Ask the realtor directly how many parent-to-child or grandparent-to-grandchild transfers they have handled since February 2021. Ask for a client reference who completed a Prop 19 transfer in LA County. A realtor who has navigated even three to five of these transactions will have firsthand knowledge of how the LA County Assessor's office processes Form BOE-19-B, what documentation the Assessor's staff typically requests, and how long the reassessment review takes. As of 2025, the LA County Assessor's office was processing BOE-19-B claims in an average of nine to fourteen months, creating a window where families receive interim assessments based on market value before the exclusion is confirmed.

2. Fluency with the Assessed-Value Cap Calculation

The Proposition 19 partial exclusion formula is not intuitive. If the fair market value of the transferred home exceeds the parent's current assessed value by more than one million dollars, the new base year value for the child equals the fair market value at the time of transfer minus one million dollars. A realtor who cannot walk you through this calculation with a real number on the back of an envelope is not ready to advise on a Prop 19 transfer. In Los Angeles, where median home values in many westside ZIP codes exceed $1.5 million (C.A.R.), the cap affects a substantial share of transfers. Home value trends by ZIP code can be tracked at Zillow (Zillow).

3. Working Relationships with Estate Attorneys and CPAs

A Proposition 19 transfer almost always involves a trust, a will, or a probate proceeding. The deed cannot be structured correctly without input from the family's estate attorney. The realtor's role is to coordinate the sale or transfer timeline with the legal and tax professionals, not to operate in a silo. Ask whether the realtor has a standing referral network of CA-licensed estate attorneys with specific Proposition 19 experience. Agent license status can be verified through the California DRE (CA DRE), and the California State Bar Trusts and Estates section is a reliable starting point for vetting legal referrals.

4. Knowledge of the BOE-19-B Filing Requirement and Deadlines

Form BOE-19-B, the Claim for Transfer of Base Year Value to Replacement Primary Residence for Persons at Least Age 55 Years, and Form BOE-19-P, the Claim for Reassessment Exclusion for Transfer Between Parent and Child Occurring On or After February 16, 2021, are the primary documents your attorney and realtor will help you prepare. The realtor should know which form applies to your situation, what supporting documentation the LA County Assessor typically requires (affidavit of occupancy, deed, trust certificate, death certificate if applicable), and what the consequences of a late filing are.

5. Understanding of the 1031 Exchange Interaction

In some Proposition 19 scenarios, a parent is selling a property and wants to use a 1031 like-kind exchange to defer capital gains taxes while also triggering a tax base transfer. These two mechanisms can conflict if not timed correctly. A 1031 exchange requires the replacement property to be identified within 45 days and purchased within 180 days. If the parent dies mid-exchange, the exchange may fail, and the Prop 19 portability benefit may also be unavailable because the transfer occurred by inheritance rather than a qualifying sale.
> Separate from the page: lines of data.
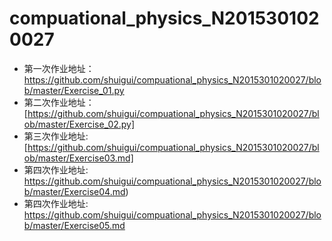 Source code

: 
# compuational_physics_N2015301020027

* 第一次作业地址：https://github.com/shuigui/compuational_physics_N2015301020027/blob/master/Exercise_01.py
* 第二次作业地址：[https://github.com/shuigui/compuational_physics_N2015301020027/blob/master/Exercise_02.py]
* 第三次作业地址: [https://github.com/shuigui/compuational_physics_N2015301020027/blob/master/Exercise03.md]
* 第四次作业地址: https://github.com/shuigui/compuational_physics_N2015301020027/blob/master/Exercise04.md)  
* 第四次作业地址: https://github.com/shuigui/compuational_physics_N2015301020027/blob/master/Exercise05.md
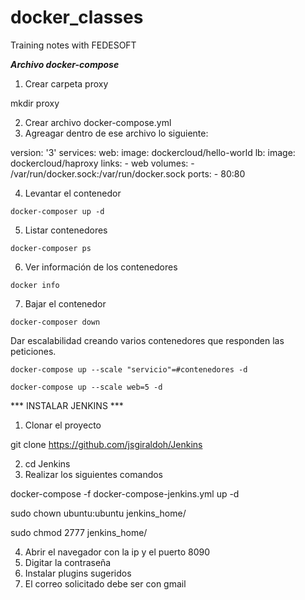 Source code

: # docker_classes
Training notes with FEDESOFT

***Archivo docker-compose***

1. Crear carpeta proxy

mkdir proxy

2. Crear archivo docker-compose.yml 
3. Agreagar dentro de ese archivo lo siguiente:

version: '3'
services:
  web:
    image: dockercloud/hello-world
  lb:
    image: dockercloud/haproxy
    links:
      - web
    volumes:
      - /var/run/docker.sock:/var/run/docker.sock
    ports:
      - 80:80

4. Levantar el contenedor

`docker-composer up -d`

5. Listar contenedores

`docker-composer ps`

6. Ver información de los contenedores

`docker info`

7. Bajar el contenedor

`docker-composer down`

Dar escalabilidad creando varios contenedores que responden las peticiones.

`docker-compose up --scale "servicio"=#contenedores -d`

`docker-compose up --scale web=5 -d`


*** INSTALAR JENKINS ***

1. Clonar el proyecto 

git clone https://github.com/jsgiraldoh/Jenkins

2. cd Jenkins
3. Realizar los siguientes comandos

docker-compose -f docker-compose-jenkins.yml up -d

sudo chown ubuntu:ubuntu jenkins_home/

sudo chmod 2777 jenkins_home/

4. Abrir el navegador con la ip y el puerto 8090
5. Digitar la contraseña
6. Instalar plugins sugeridos
7. El correo solicitado debe ser con gmail
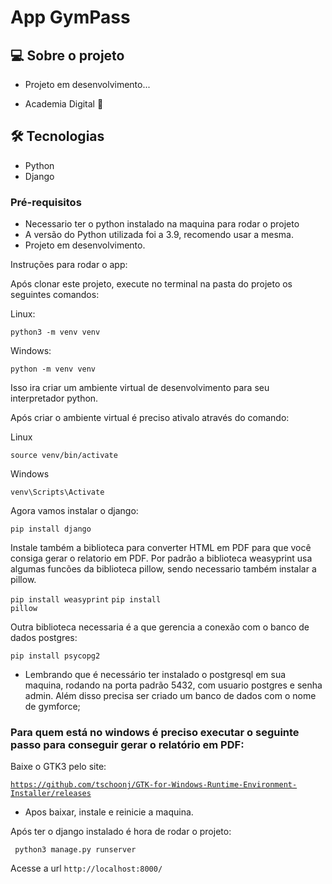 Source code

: # App GymPass

## 💻 Sobre o projeto
- <p>Projeto em desenvolvimento...</p>
- <p>Academia Digital 🚀</p>

## 🛠 Tecnologias

- Python
- Django


### Pré-requisitos

* Necessario ter o python instalado na maquina para rodar o projeto
* A versão do Python utilizada foi a 3.9, recomendo usar a mesma.
* Projeto em desenvolvimento.

Instruções para rodar o app:

Após clonar este projeto, execute no terminal na pasta do projeto os seguintes comandos:

Linux:

<code>python3 -m venv venv</code>

Windows: 

<code>python -m venv venv</code>


Isso ira criar um ambiente virtual de desenvolvimento para seu interpretador python.

Após criar o ambiente virtual é preciso ativalo através do comando:

Linux

<code>source venv/bin/activate</code>

Windows

<code>venv\Scripts\Activate</code>

Agora vamos instalar o django:

<code>pip install django</code>

Instale também a biblioteca para converter HTML em PDF para que você consiga gerar o relatorio em PDF. Por padrão a biblioteca weasyprint usa algumas funcões da biblioteca pillow, sendo necessario também instalar a pillow.

<code>pip install weasyprint</code>
<code>pip install pillow</code>

Outra biblioteca necessaria é a que gerencia a conexão com o banco de dados postgres:

<code>pip install psycopg2</code>

* Lembrando que é necessário ter instalado o postgresql em sua maquina, rodando na porta padrão 5432, com usuario postgres e senha admin. Além disso precisa ser criado um banco de dados com o nome de gymforce;

### Para quem está no windows é preciso executar o seguinte passo para conseguir gerar o relatório em PDF:

Baixe o GTK3 pelo site:

<code>https://github.com/tschoonj/GTK-for-Windows-Runtime-Environment-Installer/releases</code>

* Apos baixar, instale e reinicie a maquina.

Após ter o django instalado é hora de rodar o projeto:

<code> python3 manage.py runserver</code>

Acesse a url <code>http://localhost:8000/</code>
A realtor handling high-value estate transactions must understand these timing constraints and communicate them to the family's tax advisor before the exchange begins.

6. Familiarity with Sibling Buyout Structures

When multiple children inherit a property and only one wants to occupy it, the family often needs a sibling buyout: the occupying child buys out the others' shares of the property. This transaction has Prop 19 implications because the buyout is technically a purchase, not a direct parent-to-child transfer. A realtor must understand how the LA County Assessor treats partial ownership transfers and buyout structures to ensure the exclusion is not disqualified by the mechanics of how the family resolves the co-ownership.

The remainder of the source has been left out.